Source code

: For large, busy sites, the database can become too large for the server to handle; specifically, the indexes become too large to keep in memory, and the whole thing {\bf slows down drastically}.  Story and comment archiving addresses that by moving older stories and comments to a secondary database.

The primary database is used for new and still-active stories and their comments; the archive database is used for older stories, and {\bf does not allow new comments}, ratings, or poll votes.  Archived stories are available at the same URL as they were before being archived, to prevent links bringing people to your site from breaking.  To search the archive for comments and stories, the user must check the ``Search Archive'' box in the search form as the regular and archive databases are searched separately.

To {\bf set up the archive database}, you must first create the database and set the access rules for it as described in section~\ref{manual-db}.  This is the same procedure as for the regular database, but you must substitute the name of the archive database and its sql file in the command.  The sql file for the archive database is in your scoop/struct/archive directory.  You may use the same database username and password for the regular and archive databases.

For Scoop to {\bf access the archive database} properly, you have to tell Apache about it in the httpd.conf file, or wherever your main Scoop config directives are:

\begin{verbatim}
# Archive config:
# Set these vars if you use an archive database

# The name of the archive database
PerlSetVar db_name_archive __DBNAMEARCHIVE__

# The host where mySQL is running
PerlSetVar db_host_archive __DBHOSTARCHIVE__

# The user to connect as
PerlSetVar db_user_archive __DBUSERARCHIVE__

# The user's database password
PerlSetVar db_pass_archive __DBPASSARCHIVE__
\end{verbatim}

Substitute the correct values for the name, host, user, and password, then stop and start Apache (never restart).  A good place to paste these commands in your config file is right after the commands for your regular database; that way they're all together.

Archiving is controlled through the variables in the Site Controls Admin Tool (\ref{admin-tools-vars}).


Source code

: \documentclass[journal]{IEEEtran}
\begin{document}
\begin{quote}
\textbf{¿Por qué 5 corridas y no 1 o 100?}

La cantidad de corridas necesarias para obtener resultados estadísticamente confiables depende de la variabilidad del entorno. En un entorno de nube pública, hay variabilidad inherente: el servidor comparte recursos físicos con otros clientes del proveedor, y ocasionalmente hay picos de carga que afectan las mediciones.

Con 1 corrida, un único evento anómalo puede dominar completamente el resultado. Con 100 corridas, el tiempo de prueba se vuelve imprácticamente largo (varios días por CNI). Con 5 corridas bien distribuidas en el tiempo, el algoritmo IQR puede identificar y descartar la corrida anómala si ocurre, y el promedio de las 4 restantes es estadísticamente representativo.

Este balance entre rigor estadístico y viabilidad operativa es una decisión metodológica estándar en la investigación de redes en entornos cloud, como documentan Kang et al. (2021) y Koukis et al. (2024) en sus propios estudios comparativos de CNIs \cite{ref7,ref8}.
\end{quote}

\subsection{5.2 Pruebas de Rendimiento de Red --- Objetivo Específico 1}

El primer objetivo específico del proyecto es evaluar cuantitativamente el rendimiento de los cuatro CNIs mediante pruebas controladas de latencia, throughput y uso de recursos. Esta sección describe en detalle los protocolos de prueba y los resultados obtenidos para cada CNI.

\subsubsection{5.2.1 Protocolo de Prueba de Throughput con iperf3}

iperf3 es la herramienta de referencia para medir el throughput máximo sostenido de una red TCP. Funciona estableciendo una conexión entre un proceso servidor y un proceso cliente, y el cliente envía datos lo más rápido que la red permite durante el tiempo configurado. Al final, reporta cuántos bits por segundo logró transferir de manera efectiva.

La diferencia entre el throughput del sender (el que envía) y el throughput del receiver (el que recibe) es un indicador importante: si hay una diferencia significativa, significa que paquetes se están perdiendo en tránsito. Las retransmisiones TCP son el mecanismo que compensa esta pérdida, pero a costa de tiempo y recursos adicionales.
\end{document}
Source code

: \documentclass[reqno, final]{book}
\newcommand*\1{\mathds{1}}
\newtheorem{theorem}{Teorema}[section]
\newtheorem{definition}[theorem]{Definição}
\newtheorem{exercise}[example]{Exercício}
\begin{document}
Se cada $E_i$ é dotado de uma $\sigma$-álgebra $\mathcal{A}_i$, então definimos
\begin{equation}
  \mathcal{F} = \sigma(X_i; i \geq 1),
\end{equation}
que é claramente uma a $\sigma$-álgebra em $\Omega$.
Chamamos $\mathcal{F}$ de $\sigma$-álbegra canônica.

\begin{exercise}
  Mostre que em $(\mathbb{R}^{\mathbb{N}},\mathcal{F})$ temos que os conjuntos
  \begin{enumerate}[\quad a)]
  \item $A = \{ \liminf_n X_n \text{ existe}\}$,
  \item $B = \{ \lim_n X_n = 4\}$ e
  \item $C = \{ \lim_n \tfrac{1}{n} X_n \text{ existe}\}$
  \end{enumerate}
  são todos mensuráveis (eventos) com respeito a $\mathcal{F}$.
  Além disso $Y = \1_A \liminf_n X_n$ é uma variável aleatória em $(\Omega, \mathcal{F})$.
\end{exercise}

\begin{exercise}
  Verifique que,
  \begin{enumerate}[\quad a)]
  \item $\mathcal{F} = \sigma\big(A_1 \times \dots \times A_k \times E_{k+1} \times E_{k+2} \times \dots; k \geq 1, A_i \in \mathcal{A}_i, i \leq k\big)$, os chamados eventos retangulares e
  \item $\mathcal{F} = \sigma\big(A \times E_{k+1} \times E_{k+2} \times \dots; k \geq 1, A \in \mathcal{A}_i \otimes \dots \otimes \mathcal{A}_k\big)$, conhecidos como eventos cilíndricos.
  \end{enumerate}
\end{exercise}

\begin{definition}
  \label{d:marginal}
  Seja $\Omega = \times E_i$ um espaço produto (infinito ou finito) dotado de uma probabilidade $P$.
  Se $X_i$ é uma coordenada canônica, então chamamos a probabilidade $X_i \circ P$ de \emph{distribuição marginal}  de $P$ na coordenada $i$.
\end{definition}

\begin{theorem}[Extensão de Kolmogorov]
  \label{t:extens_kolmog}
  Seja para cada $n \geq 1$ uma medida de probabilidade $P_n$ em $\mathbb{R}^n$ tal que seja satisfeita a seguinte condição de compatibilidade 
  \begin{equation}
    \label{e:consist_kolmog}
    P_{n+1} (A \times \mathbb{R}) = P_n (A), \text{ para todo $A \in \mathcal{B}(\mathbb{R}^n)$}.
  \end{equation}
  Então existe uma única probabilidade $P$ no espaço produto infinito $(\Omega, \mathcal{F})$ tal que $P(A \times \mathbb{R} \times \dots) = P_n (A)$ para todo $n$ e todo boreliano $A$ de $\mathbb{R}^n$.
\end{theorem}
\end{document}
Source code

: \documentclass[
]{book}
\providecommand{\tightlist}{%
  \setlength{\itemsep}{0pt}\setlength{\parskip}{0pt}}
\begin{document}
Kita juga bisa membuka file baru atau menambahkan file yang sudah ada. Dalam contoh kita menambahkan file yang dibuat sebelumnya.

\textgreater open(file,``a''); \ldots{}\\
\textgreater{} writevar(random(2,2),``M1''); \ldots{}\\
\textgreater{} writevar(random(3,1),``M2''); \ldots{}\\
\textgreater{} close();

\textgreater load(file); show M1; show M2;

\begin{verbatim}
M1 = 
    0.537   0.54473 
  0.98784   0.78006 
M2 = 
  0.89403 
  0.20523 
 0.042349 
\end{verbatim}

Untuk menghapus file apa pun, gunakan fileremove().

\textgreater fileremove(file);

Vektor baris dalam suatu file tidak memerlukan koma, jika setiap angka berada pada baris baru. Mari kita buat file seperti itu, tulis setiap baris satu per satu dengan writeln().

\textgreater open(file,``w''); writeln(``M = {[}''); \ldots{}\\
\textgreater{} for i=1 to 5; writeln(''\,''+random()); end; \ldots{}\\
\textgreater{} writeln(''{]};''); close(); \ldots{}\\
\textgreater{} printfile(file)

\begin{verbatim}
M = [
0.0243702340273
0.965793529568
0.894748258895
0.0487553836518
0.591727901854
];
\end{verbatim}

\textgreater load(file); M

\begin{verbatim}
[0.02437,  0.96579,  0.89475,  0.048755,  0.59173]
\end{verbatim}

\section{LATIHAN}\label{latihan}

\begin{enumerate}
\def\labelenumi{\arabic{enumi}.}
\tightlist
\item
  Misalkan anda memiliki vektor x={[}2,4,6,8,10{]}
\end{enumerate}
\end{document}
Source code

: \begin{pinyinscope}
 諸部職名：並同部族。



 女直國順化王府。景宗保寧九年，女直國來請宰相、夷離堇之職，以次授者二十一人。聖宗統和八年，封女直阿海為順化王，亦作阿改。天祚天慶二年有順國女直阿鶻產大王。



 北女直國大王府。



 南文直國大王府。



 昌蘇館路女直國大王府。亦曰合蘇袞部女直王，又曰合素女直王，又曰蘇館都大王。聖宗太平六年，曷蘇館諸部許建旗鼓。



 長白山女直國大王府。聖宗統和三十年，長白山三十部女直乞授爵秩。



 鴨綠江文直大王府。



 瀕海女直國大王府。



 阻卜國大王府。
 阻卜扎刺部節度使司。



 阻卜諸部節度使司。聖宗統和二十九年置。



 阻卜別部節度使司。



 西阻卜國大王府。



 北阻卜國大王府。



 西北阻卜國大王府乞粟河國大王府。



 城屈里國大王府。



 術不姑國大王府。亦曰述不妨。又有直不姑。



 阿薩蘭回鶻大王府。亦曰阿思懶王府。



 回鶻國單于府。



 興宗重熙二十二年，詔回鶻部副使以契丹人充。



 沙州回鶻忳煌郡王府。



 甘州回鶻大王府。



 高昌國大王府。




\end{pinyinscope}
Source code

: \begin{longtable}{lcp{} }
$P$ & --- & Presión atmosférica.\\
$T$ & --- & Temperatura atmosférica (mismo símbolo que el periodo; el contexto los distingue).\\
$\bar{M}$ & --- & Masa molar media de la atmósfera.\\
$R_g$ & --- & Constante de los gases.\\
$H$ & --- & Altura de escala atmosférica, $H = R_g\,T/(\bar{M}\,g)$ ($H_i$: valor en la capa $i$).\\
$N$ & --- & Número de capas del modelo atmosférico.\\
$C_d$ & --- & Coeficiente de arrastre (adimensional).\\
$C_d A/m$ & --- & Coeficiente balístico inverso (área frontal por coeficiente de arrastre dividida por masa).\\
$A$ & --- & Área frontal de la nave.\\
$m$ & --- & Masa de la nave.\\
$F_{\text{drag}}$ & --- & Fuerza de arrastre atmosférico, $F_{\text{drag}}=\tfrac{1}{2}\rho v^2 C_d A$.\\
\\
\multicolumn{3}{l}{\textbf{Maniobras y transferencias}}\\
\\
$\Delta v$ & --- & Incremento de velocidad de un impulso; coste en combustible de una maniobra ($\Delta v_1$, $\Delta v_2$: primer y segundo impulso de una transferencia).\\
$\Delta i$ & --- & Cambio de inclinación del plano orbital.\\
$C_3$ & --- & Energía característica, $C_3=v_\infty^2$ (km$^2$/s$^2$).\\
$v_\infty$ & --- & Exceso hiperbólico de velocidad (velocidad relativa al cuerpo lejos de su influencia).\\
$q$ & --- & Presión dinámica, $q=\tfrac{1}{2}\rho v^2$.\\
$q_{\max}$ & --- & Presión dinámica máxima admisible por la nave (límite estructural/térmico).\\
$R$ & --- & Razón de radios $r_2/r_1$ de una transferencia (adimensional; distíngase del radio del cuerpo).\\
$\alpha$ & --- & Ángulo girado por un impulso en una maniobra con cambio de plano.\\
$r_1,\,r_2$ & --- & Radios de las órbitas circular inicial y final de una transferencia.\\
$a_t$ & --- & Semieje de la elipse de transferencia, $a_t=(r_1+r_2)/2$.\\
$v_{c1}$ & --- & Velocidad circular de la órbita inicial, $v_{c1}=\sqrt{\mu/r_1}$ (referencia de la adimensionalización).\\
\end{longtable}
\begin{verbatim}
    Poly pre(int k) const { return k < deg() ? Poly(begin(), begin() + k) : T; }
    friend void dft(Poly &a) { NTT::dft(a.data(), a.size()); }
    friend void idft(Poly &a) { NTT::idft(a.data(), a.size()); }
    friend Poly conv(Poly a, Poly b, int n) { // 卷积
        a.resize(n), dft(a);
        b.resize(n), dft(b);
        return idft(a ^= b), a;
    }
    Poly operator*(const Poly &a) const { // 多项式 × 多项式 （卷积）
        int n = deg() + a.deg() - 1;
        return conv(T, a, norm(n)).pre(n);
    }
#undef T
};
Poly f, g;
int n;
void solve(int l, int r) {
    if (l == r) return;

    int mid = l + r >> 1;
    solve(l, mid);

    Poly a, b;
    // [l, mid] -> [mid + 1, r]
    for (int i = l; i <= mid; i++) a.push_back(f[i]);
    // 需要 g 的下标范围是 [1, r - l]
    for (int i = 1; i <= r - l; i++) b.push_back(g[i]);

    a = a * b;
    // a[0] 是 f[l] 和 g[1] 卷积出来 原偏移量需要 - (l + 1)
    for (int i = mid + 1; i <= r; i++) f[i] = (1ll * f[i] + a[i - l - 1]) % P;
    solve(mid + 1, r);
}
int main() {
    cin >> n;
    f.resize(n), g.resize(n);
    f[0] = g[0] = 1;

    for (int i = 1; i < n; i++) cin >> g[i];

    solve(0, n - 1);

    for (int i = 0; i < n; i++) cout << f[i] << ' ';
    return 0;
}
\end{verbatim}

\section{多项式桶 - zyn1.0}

#####

• **Task to carry out**: Please repeat the line that contains "f[0] = g[0] = 1;" and every line after it through the end of the material above, exactly and with nothing added.

• **Result below**:
    f[0] = g[0] = 1;

    for (int i = 1; i < n; i++) cin >> g[i];

    solve(0, n - 1);

    for (int i = 0; i < n; i++) cout << f[i] << ' ';
    return 0;
}
\end{verbatim}

\section{多项式桶 - zyn1.0}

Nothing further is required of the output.